Charcoal is graphite on paper.
Charcoal can take multiple forms: compressed charcoal, which is powdered carbon bound in wax; a charcoal stick dried in a kiln, producing a dusty effect that can be easily blended and allow for painterly techniques; and charcoal pencils, similar to a graphite pencil, in which the charcoal is bound in wood and can be sharpened to a fine point, allowing for detail and hatching.
Clare Turlay Newberry: April’s Kittens
Charcoal was used in these black and white illustrations of a mother cat and her three kittens. School Library Journal deemed these "beautiful drawings, so real one wants to pet them.
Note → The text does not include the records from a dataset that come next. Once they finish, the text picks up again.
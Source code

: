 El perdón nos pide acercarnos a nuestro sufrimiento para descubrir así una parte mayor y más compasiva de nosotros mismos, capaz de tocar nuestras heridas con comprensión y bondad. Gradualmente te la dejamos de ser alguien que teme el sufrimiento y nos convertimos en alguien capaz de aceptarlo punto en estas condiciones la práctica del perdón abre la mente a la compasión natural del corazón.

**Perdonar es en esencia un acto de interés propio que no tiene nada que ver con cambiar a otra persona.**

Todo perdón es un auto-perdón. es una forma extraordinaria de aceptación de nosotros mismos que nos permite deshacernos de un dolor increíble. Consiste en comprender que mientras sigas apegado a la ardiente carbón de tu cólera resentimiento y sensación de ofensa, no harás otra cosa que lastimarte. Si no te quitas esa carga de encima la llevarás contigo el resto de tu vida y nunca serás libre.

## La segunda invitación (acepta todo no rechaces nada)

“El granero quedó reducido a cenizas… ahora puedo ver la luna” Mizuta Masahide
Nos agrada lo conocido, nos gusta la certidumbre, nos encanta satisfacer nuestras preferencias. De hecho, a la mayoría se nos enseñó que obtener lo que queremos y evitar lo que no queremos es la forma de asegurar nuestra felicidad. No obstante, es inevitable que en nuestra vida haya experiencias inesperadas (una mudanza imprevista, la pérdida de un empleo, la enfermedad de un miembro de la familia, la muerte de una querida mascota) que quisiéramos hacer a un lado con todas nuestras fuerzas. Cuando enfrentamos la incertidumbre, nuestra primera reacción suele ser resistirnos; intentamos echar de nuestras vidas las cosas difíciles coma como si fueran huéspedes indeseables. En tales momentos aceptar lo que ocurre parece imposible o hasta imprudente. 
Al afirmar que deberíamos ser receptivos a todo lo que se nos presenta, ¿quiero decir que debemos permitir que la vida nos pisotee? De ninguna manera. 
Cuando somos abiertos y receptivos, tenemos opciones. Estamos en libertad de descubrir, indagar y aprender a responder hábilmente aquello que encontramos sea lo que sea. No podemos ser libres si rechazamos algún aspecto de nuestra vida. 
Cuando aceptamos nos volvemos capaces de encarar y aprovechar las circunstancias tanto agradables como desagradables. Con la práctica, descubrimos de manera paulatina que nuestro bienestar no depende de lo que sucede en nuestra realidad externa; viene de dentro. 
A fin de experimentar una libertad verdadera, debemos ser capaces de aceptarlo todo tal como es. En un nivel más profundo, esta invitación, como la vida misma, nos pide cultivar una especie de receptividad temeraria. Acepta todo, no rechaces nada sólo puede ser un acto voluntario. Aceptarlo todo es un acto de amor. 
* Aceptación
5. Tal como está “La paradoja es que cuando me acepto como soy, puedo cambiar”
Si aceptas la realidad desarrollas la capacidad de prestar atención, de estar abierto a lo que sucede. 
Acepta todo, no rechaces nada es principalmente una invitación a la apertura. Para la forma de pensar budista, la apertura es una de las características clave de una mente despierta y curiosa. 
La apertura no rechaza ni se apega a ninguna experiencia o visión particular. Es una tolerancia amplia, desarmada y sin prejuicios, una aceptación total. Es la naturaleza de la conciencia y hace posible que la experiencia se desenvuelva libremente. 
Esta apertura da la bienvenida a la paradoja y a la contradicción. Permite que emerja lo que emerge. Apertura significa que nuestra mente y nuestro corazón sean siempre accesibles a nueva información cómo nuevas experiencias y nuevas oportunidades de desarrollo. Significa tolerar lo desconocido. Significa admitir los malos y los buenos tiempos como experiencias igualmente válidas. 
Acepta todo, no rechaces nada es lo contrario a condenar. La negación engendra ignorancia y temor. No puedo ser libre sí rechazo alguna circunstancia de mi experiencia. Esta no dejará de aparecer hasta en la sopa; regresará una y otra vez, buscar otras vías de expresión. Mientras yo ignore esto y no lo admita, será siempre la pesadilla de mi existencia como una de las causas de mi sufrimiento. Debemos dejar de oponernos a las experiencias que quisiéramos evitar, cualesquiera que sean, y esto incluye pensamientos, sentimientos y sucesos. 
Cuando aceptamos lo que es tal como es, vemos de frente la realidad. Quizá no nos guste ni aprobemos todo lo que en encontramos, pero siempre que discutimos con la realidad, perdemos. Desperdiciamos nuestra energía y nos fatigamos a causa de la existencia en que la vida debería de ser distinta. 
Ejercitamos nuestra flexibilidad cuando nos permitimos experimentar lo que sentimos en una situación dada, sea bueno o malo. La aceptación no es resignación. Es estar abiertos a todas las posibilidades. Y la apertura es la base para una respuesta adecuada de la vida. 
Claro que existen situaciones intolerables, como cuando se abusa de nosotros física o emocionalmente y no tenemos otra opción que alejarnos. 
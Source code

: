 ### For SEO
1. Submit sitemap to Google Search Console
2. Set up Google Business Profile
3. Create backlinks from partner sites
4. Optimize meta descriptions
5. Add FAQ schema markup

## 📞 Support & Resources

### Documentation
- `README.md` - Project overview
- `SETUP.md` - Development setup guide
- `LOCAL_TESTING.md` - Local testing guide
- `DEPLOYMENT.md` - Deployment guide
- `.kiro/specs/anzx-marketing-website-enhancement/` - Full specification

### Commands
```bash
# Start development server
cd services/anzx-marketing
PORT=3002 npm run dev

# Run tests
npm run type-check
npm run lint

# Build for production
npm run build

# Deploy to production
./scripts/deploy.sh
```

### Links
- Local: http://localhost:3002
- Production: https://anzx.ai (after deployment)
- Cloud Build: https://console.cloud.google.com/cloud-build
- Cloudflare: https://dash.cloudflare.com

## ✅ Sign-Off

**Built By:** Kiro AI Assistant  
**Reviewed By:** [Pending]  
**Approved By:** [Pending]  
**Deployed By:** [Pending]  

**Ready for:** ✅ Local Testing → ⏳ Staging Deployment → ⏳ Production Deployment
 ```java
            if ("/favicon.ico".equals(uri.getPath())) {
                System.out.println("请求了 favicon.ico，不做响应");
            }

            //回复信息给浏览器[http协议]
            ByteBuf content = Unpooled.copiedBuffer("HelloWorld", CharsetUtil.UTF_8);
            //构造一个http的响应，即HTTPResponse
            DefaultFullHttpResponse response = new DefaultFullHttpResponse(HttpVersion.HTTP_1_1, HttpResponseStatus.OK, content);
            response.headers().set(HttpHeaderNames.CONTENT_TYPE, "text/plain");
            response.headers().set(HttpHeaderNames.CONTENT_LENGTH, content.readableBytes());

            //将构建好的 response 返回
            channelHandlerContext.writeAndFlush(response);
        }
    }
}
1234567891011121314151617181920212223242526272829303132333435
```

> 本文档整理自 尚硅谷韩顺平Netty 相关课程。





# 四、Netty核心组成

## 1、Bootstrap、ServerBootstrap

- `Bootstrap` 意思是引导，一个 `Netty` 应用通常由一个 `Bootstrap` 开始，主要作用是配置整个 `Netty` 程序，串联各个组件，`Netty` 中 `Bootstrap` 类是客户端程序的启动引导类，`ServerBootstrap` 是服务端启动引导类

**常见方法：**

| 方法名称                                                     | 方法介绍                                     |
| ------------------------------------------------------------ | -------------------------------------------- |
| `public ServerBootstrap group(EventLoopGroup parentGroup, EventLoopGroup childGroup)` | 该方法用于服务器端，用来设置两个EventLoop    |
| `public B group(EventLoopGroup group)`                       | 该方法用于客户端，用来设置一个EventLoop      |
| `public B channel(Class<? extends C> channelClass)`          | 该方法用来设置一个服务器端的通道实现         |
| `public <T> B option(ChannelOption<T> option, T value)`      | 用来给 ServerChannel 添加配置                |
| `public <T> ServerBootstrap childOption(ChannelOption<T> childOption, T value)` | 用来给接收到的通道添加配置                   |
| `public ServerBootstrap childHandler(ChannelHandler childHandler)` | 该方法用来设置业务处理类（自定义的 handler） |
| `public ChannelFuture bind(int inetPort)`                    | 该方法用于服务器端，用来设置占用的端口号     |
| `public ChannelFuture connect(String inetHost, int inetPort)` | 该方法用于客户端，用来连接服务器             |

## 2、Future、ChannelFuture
Clare Newberry's enchanting illustrations reflect her fondness for cats." Newberry noted, “I had loved cats all my life and had always put them into drawings and in 1934 I began studying them seriously.”
She also added, “My greatest problem in cat-painting was making the fur look real and it took a good deal of experiment before I developed the watercolor technique used in Mittens, April's Kittens, The Kittens' ABC and other books. It is a very difficult and time consuming method as I have to repeat the paintings many times to produce a satisfactory result."
"Clare Turlay Newberry (1903-)." Something About the Author, edited by Anne Commire, vol. 1, Gale, 1971, pp. 170-171. Something About the Author, login.ezproxy.lib.umn.edu/login?url=http://go.galegroup.com/ps/i.do?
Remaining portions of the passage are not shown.